WHAT TO DO: Set down, word for word, every line of the material below from the one containing "information. Using non-precipitation" through the one containing "1445 & 0.000000 & 1445 & 0.000185 \\", but none of its pictures.

SUPPLIED RECORDS:
+===+
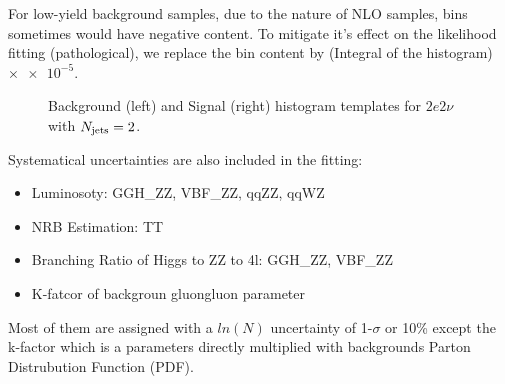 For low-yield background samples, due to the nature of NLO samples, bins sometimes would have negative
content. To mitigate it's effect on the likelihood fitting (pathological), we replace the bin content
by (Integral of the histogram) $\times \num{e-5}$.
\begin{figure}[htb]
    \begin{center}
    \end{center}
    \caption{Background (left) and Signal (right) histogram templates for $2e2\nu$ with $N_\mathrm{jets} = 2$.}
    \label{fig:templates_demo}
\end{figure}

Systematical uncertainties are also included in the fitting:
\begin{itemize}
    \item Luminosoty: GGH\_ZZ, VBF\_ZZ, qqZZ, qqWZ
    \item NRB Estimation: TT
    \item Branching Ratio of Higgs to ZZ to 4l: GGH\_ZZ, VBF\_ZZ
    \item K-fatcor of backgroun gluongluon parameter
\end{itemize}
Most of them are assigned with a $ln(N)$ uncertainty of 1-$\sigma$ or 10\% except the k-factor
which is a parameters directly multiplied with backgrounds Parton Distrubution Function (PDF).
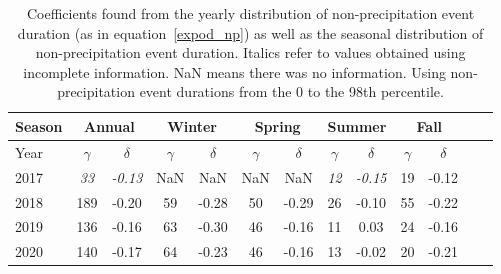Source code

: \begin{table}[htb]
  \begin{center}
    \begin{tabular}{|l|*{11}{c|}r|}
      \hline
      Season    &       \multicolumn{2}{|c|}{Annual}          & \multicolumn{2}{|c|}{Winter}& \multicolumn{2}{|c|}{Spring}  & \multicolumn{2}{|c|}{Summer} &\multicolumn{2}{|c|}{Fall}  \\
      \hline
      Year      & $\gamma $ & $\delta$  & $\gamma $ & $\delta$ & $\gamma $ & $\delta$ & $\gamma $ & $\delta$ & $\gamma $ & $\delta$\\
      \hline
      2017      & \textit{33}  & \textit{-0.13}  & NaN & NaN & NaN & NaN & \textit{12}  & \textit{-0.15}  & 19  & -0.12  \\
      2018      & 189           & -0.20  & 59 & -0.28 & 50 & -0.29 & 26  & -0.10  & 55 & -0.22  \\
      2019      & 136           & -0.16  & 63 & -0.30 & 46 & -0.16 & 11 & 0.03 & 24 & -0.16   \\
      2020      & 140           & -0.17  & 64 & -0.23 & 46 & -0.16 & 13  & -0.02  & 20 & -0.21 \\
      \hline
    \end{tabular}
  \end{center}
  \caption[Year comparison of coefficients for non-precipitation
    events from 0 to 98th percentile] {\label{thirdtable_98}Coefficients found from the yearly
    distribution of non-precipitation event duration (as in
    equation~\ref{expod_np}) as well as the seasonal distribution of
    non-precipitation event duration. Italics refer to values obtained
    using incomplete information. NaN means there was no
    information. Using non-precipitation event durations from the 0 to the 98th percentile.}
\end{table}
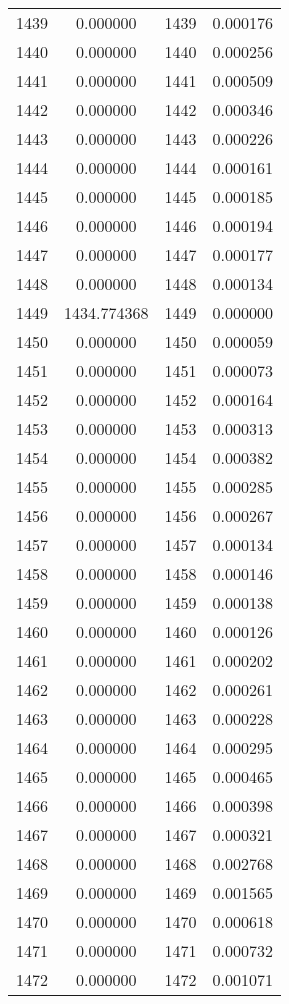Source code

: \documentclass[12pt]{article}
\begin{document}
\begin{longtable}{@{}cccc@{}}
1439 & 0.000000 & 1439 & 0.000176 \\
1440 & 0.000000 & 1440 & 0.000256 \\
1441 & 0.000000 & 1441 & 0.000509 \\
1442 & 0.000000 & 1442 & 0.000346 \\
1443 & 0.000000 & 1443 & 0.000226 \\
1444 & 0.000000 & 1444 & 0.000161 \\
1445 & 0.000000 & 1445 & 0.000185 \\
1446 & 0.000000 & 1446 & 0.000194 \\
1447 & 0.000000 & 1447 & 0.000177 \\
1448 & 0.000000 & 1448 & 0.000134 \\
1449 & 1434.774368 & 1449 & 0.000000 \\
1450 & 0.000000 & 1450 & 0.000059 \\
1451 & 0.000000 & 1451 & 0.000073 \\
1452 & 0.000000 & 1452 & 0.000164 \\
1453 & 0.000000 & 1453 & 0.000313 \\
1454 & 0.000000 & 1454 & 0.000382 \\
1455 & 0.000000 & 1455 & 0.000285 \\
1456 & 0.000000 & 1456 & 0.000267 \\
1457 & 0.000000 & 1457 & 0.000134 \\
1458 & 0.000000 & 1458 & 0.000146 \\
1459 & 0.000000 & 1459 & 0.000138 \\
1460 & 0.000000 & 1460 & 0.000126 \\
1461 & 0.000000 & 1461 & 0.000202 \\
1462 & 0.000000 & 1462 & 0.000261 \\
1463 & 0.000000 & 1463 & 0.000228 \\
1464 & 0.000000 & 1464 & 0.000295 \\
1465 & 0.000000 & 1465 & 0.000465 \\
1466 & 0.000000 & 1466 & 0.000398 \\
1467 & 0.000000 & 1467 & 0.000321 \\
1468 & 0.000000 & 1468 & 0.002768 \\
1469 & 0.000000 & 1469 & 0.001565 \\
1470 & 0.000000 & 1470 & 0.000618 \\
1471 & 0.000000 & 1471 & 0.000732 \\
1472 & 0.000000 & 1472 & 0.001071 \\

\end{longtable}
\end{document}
+===+
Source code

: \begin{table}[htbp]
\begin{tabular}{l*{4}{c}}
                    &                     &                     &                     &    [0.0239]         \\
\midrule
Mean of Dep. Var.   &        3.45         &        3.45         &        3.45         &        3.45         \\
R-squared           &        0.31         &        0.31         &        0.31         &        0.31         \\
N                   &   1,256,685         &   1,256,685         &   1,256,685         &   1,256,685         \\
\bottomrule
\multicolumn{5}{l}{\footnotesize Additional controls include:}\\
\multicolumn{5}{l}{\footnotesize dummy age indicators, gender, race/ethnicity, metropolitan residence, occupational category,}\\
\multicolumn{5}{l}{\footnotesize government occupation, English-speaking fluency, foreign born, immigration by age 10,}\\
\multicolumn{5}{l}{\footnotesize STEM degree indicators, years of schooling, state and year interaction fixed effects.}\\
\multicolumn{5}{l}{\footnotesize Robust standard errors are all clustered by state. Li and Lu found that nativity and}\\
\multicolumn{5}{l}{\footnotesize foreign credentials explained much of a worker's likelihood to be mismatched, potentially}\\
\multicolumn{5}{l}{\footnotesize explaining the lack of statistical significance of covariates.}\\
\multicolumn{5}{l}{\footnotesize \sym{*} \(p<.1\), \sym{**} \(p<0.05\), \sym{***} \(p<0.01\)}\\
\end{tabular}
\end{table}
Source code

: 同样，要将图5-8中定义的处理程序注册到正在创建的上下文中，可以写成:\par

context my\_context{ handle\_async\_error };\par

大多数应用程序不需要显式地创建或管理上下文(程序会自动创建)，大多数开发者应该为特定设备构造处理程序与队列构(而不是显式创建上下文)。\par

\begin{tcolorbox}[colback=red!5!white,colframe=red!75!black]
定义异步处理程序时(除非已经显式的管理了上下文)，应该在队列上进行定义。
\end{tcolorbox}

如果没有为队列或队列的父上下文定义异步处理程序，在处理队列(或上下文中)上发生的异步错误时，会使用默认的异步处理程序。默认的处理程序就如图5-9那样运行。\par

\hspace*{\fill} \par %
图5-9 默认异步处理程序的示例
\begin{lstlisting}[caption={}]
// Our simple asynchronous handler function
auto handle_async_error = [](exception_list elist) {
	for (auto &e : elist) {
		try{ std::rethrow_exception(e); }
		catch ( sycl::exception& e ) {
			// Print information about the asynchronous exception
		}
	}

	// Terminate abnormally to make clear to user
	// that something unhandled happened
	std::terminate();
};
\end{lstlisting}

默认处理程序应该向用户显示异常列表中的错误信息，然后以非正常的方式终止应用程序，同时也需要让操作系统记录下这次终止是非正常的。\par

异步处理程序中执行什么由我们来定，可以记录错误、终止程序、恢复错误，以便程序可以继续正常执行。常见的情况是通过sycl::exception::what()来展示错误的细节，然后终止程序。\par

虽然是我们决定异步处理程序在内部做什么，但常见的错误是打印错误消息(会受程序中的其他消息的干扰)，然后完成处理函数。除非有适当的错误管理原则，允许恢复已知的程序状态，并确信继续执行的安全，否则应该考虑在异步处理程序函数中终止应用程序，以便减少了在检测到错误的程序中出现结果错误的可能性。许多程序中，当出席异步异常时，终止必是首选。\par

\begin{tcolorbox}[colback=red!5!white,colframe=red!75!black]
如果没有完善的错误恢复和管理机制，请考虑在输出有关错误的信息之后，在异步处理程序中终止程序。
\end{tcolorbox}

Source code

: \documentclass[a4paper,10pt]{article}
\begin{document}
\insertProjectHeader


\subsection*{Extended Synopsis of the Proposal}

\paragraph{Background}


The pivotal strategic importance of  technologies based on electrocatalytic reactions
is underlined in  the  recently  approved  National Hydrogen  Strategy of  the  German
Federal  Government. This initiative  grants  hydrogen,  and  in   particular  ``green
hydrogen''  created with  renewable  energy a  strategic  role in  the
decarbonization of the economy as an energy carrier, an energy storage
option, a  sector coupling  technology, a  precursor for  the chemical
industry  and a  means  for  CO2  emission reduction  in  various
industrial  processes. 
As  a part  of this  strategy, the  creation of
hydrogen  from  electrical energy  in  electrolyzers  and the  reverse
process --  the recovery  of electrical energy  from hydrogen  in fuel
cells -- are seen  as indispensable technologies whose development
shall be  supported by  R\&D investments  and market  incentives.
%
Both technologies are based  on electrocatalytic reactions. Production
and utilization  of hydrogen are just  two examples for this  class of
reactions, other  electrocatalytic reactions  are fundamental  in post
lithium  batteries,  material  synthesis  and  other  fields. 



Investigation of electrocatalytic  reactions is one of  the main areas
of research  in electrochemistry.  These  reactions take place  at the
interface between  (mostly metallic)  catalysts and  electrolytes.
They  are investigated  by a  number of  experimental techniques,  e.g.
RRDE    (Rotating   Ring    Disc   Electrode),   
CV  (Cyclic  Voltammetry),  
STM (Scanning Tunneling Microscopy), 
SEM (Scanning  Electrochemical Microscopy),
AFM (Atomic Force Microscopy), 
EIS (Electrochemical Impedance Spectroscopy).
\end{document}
+===+
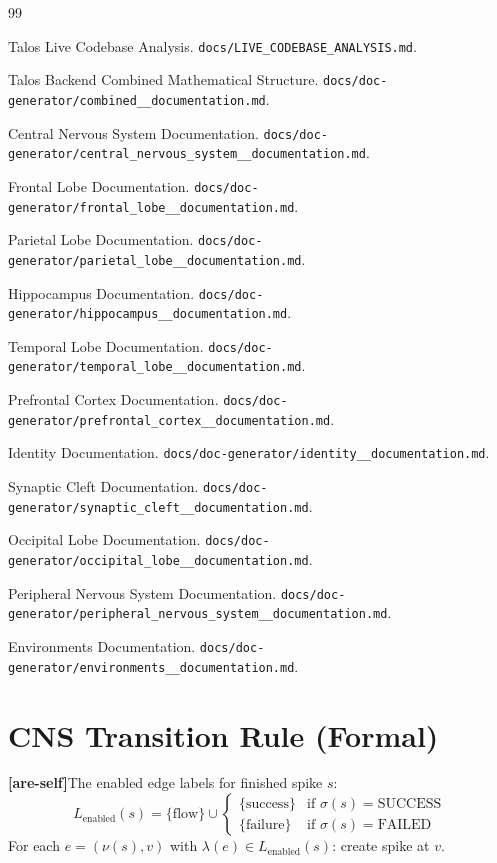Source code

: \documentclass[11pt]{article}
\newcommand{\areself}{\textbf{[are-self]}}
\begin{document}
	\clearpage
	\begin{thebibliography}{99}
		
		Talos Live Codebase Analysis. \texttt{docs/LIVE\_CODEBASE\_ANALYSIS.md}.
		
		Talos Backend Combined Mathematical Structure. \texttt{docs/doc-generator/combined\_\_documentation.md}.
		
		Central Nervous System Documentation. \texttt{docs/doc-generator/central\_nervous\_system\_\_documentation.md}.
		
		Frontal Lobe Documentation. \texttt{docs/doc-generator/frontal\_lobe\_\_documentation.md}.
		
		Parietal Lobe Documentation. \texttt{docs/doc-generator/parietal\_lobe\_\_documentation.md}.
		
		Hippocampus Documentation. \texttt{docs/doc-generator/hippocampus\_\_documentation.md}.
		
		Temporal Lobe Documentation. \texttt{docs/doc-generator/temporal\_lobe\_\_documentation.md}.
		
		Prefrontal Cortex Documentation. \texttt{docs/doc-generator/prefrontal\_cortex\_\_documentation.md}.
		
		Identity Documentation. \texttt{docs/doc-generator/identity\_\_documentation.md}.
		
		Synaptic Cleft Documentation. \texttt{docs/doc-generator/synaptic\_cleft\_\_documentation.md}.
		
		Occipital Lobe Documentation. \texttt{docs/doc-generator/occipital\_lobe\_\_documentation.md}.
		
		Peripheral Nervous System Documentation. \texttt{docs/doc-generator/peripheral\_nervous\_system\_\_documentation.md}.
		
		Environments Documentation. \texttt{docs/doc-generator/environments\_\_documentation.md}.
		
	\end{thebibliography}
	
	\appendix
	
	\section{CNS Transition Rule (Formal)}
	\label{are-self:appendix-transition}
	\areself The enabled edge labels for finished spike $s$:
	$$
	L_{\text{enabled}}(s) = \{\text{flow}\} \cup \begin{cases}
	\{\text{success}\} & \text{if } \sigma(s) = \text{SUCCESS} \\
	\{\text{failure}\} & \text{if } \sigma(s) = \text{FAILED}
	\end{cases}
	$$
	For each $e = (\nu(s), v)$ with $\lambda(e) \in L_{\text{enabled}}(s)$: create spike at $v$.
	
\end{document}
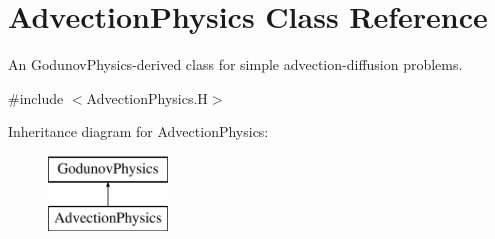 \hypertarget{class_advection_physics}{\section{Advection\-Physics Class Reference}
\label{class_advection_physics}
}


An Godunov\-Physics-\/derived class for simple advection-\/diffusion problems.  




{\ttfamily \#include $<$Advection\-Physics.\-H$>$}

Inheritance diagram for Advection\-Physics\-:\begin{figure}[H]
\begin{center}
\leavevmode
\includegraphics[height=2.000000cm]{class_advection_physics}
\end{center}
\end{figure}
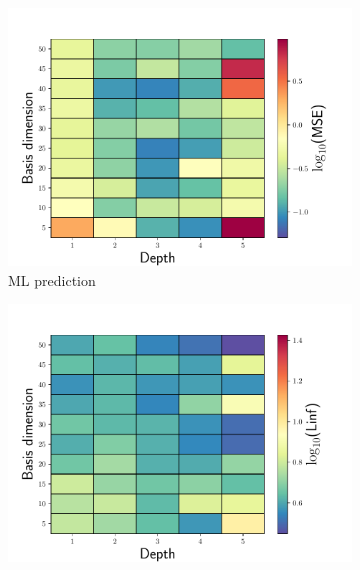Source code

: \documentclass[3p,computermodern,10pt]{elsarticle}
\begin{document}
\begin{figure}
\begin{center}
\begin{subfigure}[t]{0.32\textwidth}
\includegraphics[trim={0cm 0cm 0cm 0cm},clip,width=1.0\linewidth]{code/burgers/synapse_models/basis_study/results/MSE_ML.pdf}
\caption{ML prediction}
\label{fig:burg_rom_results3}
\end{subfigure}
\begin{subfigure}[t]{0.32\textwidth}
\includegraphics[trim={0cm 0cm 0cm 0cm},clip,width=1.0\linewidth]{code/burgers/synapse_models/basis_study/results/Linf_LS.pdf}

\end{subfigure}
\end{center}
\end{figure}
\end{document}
+===+
ANSWER AREA:
    information. Using non-precipitation event durations from the 0 to the 98th percentile.}
\end{table}
Source code

: \documentclass[12pt]{article}
\begin{document}
\begin{longtable}{@{}cccc@{}}
1439 & 0.000000 & 1439 & 0.000176 \\
1440 & 0.000000 & 1440 & 0.000256 \\
1441 & 0.000000 & 1441 & 0.000509 \\
1442 & 0.000000 & 1442 & 0.000346 \\
1443 & 0.000000 & 1443 & 0.000226 \\
1444 & 0.000000 & 1444 & 0.000161 \\
1445 & 0.000000 & 1445 & 0.000185 \\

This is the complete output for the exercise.